The support assistant was working. Customers could ask questions and get answers. Then a manager tested it.

“What is TechGadgets’ return window for defective electronics?” The assistant said: “Typically, most retailers offer 30-day return windows for electronics.” Accurate. Generic. Wrong — because TechGadgets actually offers 60 days for defective items specifically.

The LLM answered from its training data — a generalisation across thousands of retailers. It had no idea what TechGadgets’ policy actually said.

This is the problem RAG solves.

Table of contents

Open Table of contents

Why LLMs answer from training data

An LLM is a frozen snapshot of knowledge. It was trained on text collected up to a specific date. After training, its weights do not change. It knows nothing about:

When you ask it a question, it synthesises an answer from patterns it learned during training. It confidently produces plausible-sounding text — whether or not that text reflects your reality.

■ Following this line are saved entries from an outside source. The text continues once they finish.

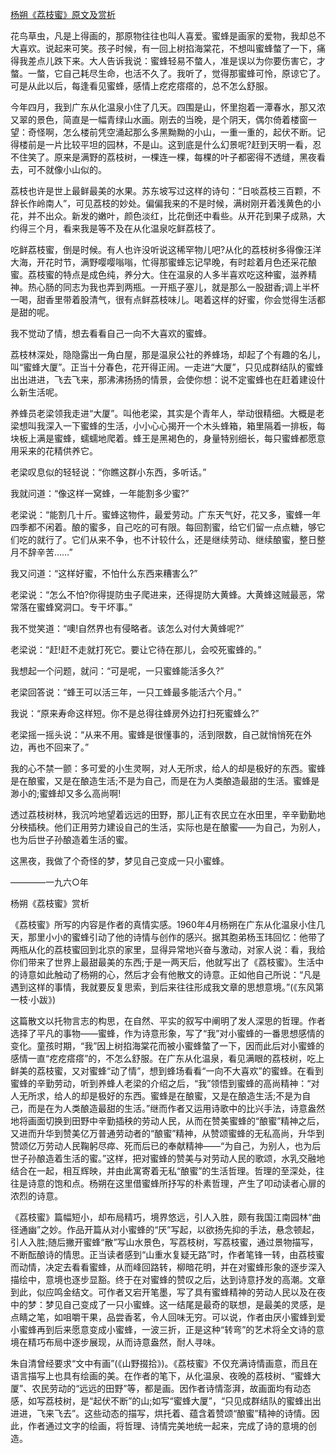 [杨朔《荔枝蜜》原文及赏析](https://www.vrrw.net/wx/8792.html)

花鸟草虫，凡是上得画的，那原物往往也叫人喜爱。蜜蜂是画家的爱物，我却总不大喜欢。说起来可笑。孩子时候，有一回上树掐海棠花，不想叫蜜蜂螫了一下，痛得我差点儿跌下来。大人告诉我说：蜜蜂轻易不螫人，准是误以为你要伤害它，才螫。一螫，它自己耗尽生命，也活不久了。我听了，觉得那蜜蜂可怜，原谅它了。可是从此以后，每逢看见蜜蜂，感情上疙疙瘩瘩的，总不怎么舒服。

今年四月，我到广东从化温泉小住了几天。四围是山，怀里抱着一潭春水，那又浓又翠的景色，简直是一幅青绿山水画。刚去的当晚，是个阴天，偶尔倚着楼窗一望：奇怪啊，怎么楼前凭空涌起那么多黑黝黝的小山，一重一重的，起伏不断。记得楼前是一片比较平坦的园林，不是山。这到底是什么幻景呢?赶到天明一看，忍不住笑了。原来是满野的荔枝树，一棵连一棵，每棵的叶子都密得不透缝，黑夜看去，可不就像小山似的。



荔枝也许是世上最鲜最美的水果。苏东坡写过这样的诗句：“日啖荔枝三百颗，不辞长作岭南人”，可见荔枝的妙处。偏偏我来的不是时候，满树刚开着浅黄色的小花，并不出众。新发的嫩叶，颜色淡红，比花倒还中看些。从开花到果子成熟，大约得三个月，看来我是等不及在从化温泉吃鲜荔枝了。

吃鲜荔枝蜜，倒是时候。有人也许没听说这稀罕物儿吧?从化的荔枝树多得像汪洋大海，开花时节，满野嘤嘤嗡嗡，忙得那蜜蜂忘记早晚，有时趁着月色还采花酿蜜。荔枝蜜的特点是成色纯，养分大。住在温泉的人多半喜欢吃这种蜜，滋养精神。热心肠的同志为我也弄到两瓶。一开瓶子塞儿，就是那么一股甜香;调上半杯一喝，甜香里带着股清气，很有点鲜荔枝味儿。喝着这样的好蜜，你会觉得生活都是甜的呢。

我不觉动了情，想去看看自己一向不大喜欢的蜜蜂。

荔枝林深处，隐隐露出一角白屋，那是温泉公社的养蜂场，却起了个有趣的名儿，叫“蜜蜂大厦”。正当十分春色，花开得正闹。一走进“大厦”，只见成群结队的蜜蜂出出进进，飞去飞来，那沸沸扬扬的情景，会使你想：说不定蜜蜂也在赶着建设什么新生活呢。

养蜂员老梁领我走进“大厦”。叫他老梁，其实是个青年人，举动很精细。大概是老梁想叫我深入一下蜜蜂的生活，小小心心揭开一个木头蜂箱，箱里隔着一排板，每块板上满是蜜蜂，蠕蠕地爬着。蜂王是黑褐色的，身量特别细长，每只蜜蜂都愿意用采来的花精供养它。

老梁叹息似的轻轻说：“你瞧这群小东西，多听话。”

我就问道：“像这样一窝蜂，一年能割多少蜜?”

老梁说：“能割几十斤。蜜蜂这物件，最爱劳动。广东天气好，花又多，蜜蜂一年四季都不闲着。酿的蜜多，自己吃的可有限。每回割蜜，给它们留一点点糖，够它们吃的就行了。它们从来不争，也不计较什么，还是继续劳动、继续酿蜜，整日整月不辞辛苦……”

我又问道：“这样好蜜，不怕什么东西来糟害么?”

老梁说：“怎么不怕?你得提防虫子爬进来，还得提防大黄蜂。大黄蜂这贼最恶，常常落在蜜蜂窝洞口。专干坏事。”

我不觉笑道：“噢!自然界也有侵略者。该怎么对付大黄蜂呢?”

老梁说：“赶!赶不走就打死它。要让它待在那儿，会咬死蜜蜂的。”

我想起一个问题，就问：“可是呢，一只蜜蜂能活多久?”

老梁回答说：“蜂王可以活三年，一只工蜂最多能活六个月。”

我说：“原来寿命这样短。你不是总得往蜂房外边打扫死蜜蜂么?”

老梁摇一摇头说：“从来不用。蜜蜂是很懂事的，活到限数，自己就悄悄死在外边，再也不回来了。”

我的心不禁一颤：多可爱的小生灵啊，对人无所求，给人的却是极好的东西。蜜蜂是在酿蜜，又是在酿造生活;不是为自己，而是在为人类酿造最甜的生活。蜜蜂是渺小的;蜜蜂却又多么高尚啊!

透过荔枝树林，我沉吟地望着远远的田野，那儿正有农民立在水田里，辛辛勤勤地分秧插秧。他们正用劳力建设自己的生活，实际也是在酿蜜——为自己，为别人，也为后世子孙酿造着生活的蜜。

这黑夜，我做了个奇怪的梦，梦见自己变成一只小蜜蜂。

————一九六○年

杨朔《荔枝蜜》赏析

《荔枝蜜》所写的内容是作者的真情实感。1960年4月杨朔在广东从化温泉小住几天，那里小小的蜜蜂引动了他的诗情与创作的感兴。据其胞弟杨玉玮回忆：他带了两瓶从化的荔枝蜜回到北京的家里，显得异常地兴奋与激动，对家人说：看，我给你们带来了世界上最甜最美的东西;于是一两天后，他就写出了《荔枝蜜》。生活中的诗意如此触动了杨朔的心，然后才会有他散文的诗意。正如他自己所说：“凡是遇到这样的事情，我就要反复思索，到后来往往形成我文章的思想意境。”(《东风第一枝·小跋》)

这篇散文以托物言志的构思，在自然、平实的叙写中阐明了发人深思的哲理。作者选择了平凡的事物——蜜蜂，作为诗意形象，写了“我”对小蜜蜂的一番思想感情的变化。童孩时期，“我”因上树掐海棠花而被小蜜蜂螫了一下，因而此后对小蜜蜂的感情一直“疙疙瘩瘩”的，不怎么舒服。在广东从化温泉，看见满眼的荔枝树，吃上鲜美的荔枝蜜，又对蜜蜂“动了情”，想到蜂场看看“一向不大喜欢”的蜜蜂。在看到蜜蜂的辛勤劳动，听到养蜂人老梁的介绍之后，“我”领悟到蜜蜂的高尚精神：“对人无所求，给人的却是极好的东西。蜜蜂是在酿蜜，又是在酿造生活;不是为自己，而是在为人类酿造最甜的生活。”继而作者又运用诗歌中的比兴手法，诗意盎然地将画面切换到田野中辛勤插秧的劳动人民，从而在赞美蜜蜂的“酿蜜”精神之后，又进而升华到赞美亿万普通劳动者的“酿蜜”精神，从赞颂蜜蜂的无私高尚，升华到赞颂亿万劳动人民鞠躬尽瘁、死而后已的奉献精神——“为自己，为别人，也为后世子孙酿造着生活的蜜。”这样，把对蜜蜂的赞美与对劳动人民的歌颂，水乳交融地结合在一起，相互辉映，并由此寓寄着无私“酿蜜”的生活哲理。哲理的至深处，往往是诗意的饱和点。杨朔在这里借蜜蜂所抒写的朴素哲理，产生了叩动读者心扉的浓烈的诗意。

《荔枝蜜》篇幅短小，却布局精巧，境界悠远，引人入胜，颇有我国江南园林“曲径通幽”之妙。作品开篇从对小蜜蜂的“厌”写起，以欲扬先抑的手法，悬念顿起，引人入胜;随后撇开蜜蜂“散”写山水景色，写荔枝树，写荔枝蜜，通过景物描写，不断酝酿诗的情思。正当读者感到“山重水复疑无路”时，作者笔锋一转，由荔枝蜜而动情，决定去看看蜜蜂，从而峰回路转，柳暗花明，并在对蜜蜂形象的逐步深入描绘中，意境也逐步显豁。终于在对蜜蜂的赞叹之后，达到诗意抒发的高潮。文章到此，似应鸣金结文。可作者又宕开笔墨，写了具有蜜蜂精神的劳动人民以及在夜中的梦：梦见自己变成了一只小蜜蜂。这一结尾是最奇的联想，是最美的灵感，是点睛之笔，如咀嚼干果，品尝香茗，令人回味无穷。可以说，作者由厌小蜜蜂到爱小蜜蜂再到后来愿意变成小蜜蜂，一波三折，正是这种“转弯”的艺术将全文诗的意境在精巧布局中逐步展现，从而诗意盎然，耐人寻味。

朱自清曾经要求“文中有画”(《山野掇拾》)。《荔枝蜜》不仅充满诗情画意，而且在语言描写上也具有绘画的美。在作者的笔下，从化温泉、夜晚的荔枝树、“蜜蜂大厦”、农民劳动的“远远的田野”等，都是画。因作者诗情澎湃，故画面均有动态感，如写荔枝树，是“起伏不断”的山;如写“蜜蜂大厦”，“只见成群结队的蜜蜂出出进进，飞来飞去”。这些动态的描写，烘托着、蕴含着赞颂“酿蜜”精神的诗情。因此，作者通过文字的绘画，将哲理、诗情完美地统一起来，完成了诗的意境的创造。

You can partially solve this by stuffing information into the system prompt. But the context window is finite. You cannot paste your entire knowledge base into every request.

Important: An LLM without access to your data will confidently fabricate answers that sound plausible but are wrong for your use case. For customer-facing applications, this is a serious reliability problem. RAG grounds the model's answers in documents you control.

What RAG does

RAG stands for Retrieval-Augmented Generation. The name describes the technique exactly:

The LLM still generates the answer — but instead of relying on training data alone, it reads the injected documents and grounds its response in them. If the injected documents say “60 days for defective electronics”, the LLM says “60 days for defective electronics”.

The RAG request flow

User question


[1] Embed the question
      │  (EmbeddingModel)

[2] Search vector store for relevant chunks
      │  (VectorStore.similaritySearch)

[3] Inject chunks into LLM prompt as context
      │  ("Answer using this context: [chunks]")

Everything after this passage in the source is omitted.